■ Work instructions ■
Using the data below, copy out all lines with the word "Git分支".

■ Available data ■
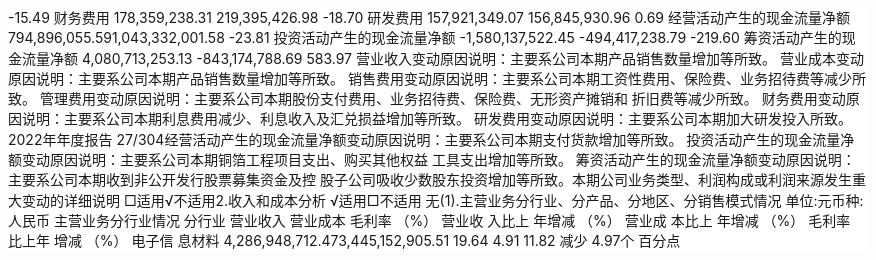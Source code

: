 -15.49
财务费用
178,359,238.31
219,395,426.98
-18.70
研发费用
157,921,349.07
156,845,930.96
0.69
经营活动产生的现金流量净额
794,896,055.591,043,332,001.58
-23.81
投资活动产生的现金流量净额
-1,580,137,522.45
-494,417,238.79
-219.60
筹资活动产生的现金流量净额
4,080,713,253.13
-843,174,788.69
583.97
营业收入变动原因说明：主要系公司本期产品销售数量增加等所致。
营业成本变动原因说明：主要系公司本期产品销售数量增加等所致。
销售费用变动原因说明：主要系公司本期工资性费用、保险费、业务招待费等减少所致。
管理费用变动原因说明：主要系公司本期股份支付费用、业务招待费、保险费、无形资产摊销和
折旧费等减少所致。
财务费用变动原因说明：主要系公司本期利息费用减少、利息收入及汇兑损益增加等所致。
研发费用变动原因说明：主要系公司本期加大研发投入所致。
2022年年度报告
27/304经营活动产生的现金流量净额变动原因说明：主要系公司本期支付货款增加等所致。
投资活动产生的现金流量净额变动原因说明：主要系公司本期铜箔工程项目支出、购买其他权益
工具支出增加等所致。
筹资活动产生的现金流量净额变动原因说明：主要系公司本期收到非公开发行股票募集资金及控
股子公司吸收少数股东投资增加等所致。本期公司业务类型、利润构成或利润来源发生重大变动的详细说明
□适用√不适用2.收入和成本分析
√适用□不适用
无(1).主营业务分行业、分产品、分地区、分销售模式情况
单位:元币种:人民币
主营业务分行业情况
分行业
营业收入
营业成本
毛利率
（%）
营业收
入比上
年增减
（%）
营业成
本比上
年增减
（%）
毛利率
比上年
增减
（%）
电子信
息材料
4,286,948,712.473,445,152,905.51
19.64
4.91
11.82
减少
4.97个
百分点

---

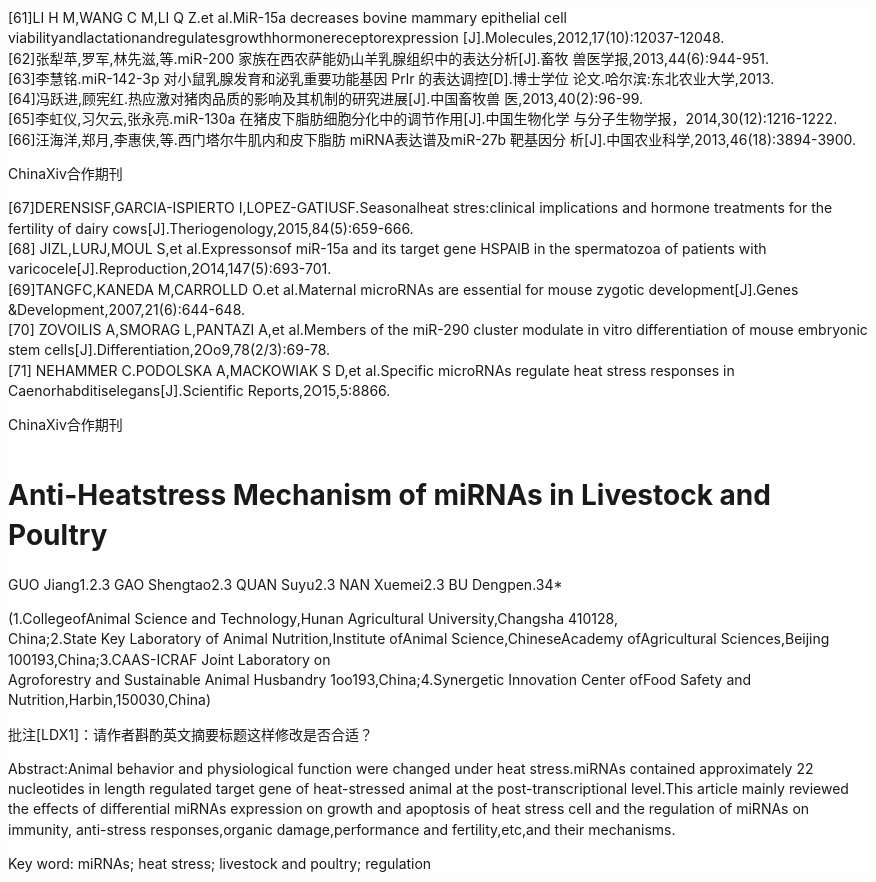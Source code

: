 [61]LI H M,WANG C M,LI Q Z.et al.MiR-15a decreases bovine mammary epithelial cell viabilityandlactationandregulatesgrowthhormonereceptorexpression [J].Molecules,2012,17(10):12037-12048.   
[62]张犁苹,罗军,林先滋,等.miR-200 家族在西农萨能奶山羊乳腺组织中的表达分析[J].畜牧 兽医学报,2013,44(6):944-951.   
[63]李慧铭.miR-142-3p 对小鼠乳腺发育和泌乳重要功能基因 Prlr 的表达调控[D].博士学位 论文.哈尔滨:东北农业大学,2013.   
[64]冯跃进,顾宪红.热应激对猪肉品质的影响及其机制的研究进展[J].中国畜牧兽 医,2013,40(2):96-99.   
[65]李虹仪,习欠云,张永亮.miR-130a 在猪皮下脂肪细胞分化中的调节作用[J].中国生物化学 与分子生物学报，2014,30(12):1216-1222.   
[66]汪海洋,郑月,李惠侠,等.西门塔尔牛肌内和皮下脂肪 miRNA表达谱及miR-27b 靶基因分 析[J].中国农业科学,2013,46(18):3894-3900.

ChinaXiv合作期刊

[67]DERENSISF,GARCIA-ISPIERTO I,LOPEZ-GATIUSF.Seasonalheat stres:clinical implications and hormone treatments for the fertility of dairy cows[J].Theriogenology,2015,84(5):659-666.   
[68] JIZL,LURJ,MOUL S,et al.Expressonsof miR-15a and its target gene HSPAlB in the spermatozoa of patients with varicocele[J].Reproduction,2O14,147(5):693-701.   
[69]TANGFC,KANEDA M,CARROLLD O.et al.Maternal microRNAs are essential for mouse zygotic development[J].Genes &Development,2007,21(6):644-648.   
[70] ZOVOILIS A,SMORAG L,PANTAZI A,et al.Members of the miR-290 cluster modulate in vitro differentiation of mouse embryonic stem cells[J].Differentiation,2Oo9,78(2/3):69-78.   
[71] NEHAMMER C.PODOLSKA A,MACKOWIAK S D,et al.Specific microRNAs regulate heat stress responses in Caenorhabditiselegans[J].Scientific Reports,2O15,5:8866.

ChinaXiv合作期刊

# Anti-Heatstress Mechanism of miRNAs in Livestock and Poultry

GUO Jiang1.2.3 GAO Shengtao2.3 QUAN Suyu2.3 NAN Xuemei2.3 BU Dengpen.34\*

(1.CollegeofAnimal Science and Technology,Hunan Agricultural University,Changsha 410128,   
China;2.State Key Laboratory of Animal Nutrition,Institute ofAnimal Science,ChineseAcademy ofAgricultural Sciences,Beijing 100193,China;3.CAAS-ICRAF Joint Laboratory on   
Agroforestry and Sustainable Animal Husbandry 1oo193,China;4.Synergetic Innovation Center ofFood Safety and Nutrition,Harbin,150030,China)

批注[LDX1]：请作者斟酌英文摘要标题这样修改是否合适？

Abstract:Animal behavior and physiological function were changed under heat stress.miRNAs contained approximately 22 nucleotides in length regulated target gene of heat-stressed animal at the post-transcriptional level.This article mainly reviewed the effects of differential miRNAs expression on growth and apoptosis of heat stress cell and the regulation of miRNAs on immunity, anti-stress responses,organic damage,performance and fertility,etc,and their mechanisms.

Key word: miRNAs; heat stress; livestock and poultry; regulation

* * *

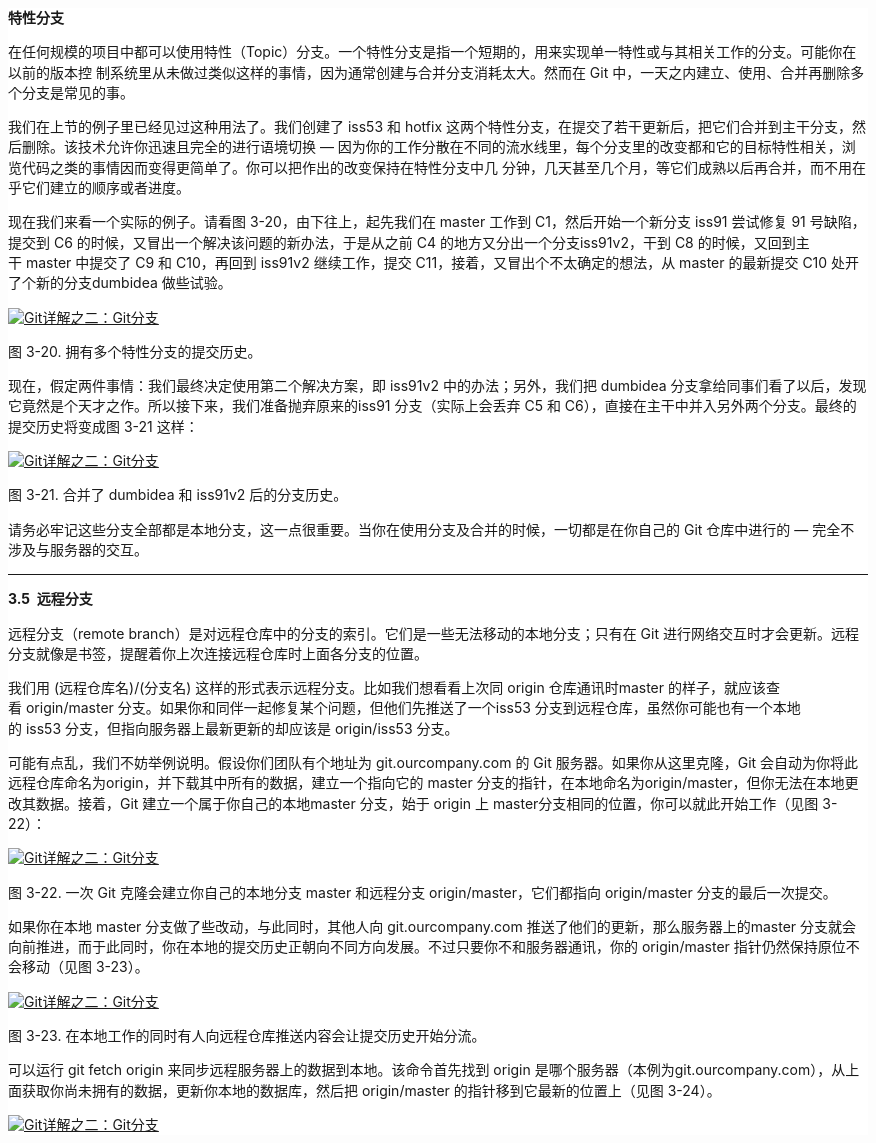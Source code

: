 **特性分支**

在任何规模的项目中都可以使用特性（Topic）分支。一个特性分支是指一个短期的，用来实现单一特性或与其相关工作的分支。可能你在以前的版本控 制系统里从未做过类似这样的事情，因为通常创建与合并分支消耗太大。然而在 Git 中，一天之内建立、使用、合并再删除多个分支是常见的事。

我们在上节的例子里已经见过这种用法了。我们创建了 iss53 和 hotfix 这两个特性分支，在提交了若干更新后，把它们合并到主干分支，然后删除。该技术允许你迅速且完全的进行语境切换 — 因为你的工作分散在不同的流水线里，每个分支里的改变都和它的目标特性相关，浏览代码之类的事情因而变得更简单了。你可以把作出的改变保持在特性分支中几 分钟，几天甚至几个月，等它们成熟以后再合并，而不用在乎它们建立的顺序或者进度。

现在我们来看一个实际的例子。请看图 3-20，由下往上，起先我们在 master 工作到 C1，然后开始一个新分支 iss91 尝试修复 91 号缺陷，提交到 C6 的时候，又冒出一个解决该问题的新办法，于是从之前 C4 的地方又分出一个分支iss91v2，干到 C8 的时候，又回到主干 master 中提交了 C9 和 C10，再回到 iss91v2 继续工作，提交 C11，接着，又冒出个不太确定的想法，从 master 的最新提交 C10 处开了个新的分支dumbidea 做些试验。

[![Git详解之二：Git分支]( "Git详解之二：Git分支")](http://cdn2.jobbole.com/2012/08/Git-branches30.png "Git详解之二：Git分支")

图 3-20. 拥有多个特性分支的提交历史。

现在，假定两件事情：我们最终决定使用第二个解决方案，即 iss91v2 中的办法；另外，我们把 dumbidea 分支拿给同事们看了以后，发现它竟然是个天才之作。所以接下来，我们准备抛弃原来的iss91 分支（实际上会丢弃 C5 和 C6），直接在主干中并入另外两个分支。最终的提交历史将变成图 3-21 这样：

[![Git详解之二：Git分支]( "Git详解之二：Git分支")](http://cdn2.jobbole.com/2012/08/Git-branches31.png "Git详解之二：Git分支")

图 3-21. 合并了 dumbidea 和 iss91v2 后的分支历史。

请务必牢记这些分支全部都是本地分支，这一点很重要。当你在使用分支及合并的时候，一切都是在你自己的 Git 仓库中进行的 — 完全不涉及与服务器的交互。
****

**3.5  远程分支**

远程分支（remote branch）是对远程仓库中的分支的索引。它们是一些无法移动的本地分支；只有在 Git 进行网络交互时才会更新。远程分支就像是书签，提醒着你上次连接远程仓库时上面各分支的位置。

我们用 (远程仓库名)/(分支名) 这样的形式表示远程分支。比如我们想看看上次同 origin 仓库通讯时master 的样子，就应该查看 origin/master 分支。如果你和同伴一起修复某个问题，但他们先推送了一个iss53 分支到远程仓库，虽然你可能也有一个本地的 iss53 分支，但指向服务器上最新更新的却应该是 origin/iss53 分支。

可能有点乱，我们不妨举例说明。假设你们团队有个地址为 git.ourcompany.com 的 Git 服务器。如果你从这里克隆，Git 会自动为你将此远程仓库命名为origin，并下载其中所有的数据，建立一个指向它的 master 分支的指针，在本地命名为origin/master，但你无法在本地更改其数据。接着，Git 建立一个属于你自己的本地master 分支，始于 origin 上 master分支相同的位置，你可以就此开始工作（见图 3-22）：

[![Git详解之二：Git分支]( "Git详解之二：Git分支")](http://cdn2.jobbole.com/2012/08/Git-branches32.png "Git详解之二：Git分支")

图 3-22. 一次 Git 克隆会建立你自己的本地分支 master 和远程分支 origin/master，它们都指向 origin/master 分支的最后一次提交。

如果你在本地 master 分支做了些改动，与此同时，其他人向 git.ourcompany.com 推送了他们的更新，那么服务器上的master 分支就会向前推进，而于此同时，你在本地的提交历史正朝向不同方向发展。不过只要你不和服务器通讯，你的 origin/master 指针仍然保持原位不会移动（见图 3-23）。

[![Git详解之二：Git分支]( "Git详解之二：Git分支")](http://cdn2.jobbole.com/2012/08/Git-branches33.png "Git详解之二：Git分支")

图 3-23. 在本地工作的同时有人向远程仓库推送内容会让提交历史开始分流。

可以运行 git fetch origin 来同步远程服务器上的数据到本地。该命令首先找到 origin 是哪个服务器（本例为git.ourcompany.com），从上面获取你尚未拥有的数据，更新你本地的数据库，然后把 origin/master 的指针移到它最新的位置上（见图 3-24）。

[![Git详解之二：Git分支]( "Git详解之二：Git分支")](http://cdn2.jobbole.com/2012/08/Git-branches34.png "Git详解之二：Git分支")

■ Your solution ■
[![Git详解之二：Git分支]( "Git详解之二：Git分支")](http://cdn2.jobbole.com/2012/08/Git-branches30.png "Git详解之二：Git分支")
[![Git详解之二：Git分支]( "Git详解之二：Git分支")](http://cdn2.jobbole.com/2012/08/Git-branches31.png "Git详解之二：Git分支")
[![Git详解之二：Git分支]( "Git详解之二：Git分支")](http://cdn2.jobbole.com/2012/08/Git-branches32.png "Git详解之二：Git分支")
[![Git详解之二：Git分支]( "Git详解之二：Git分支")](http://cdn2.jobbole.com/2012/08/Git-branches33.png "Git详解之二：Git分支")
[![Git详解之二：Git分支]( "Git详解之二：Git分支")](http://cdn2.jobbole.com/2012/08/Git-branches34.png "Git详解之二：Git分支")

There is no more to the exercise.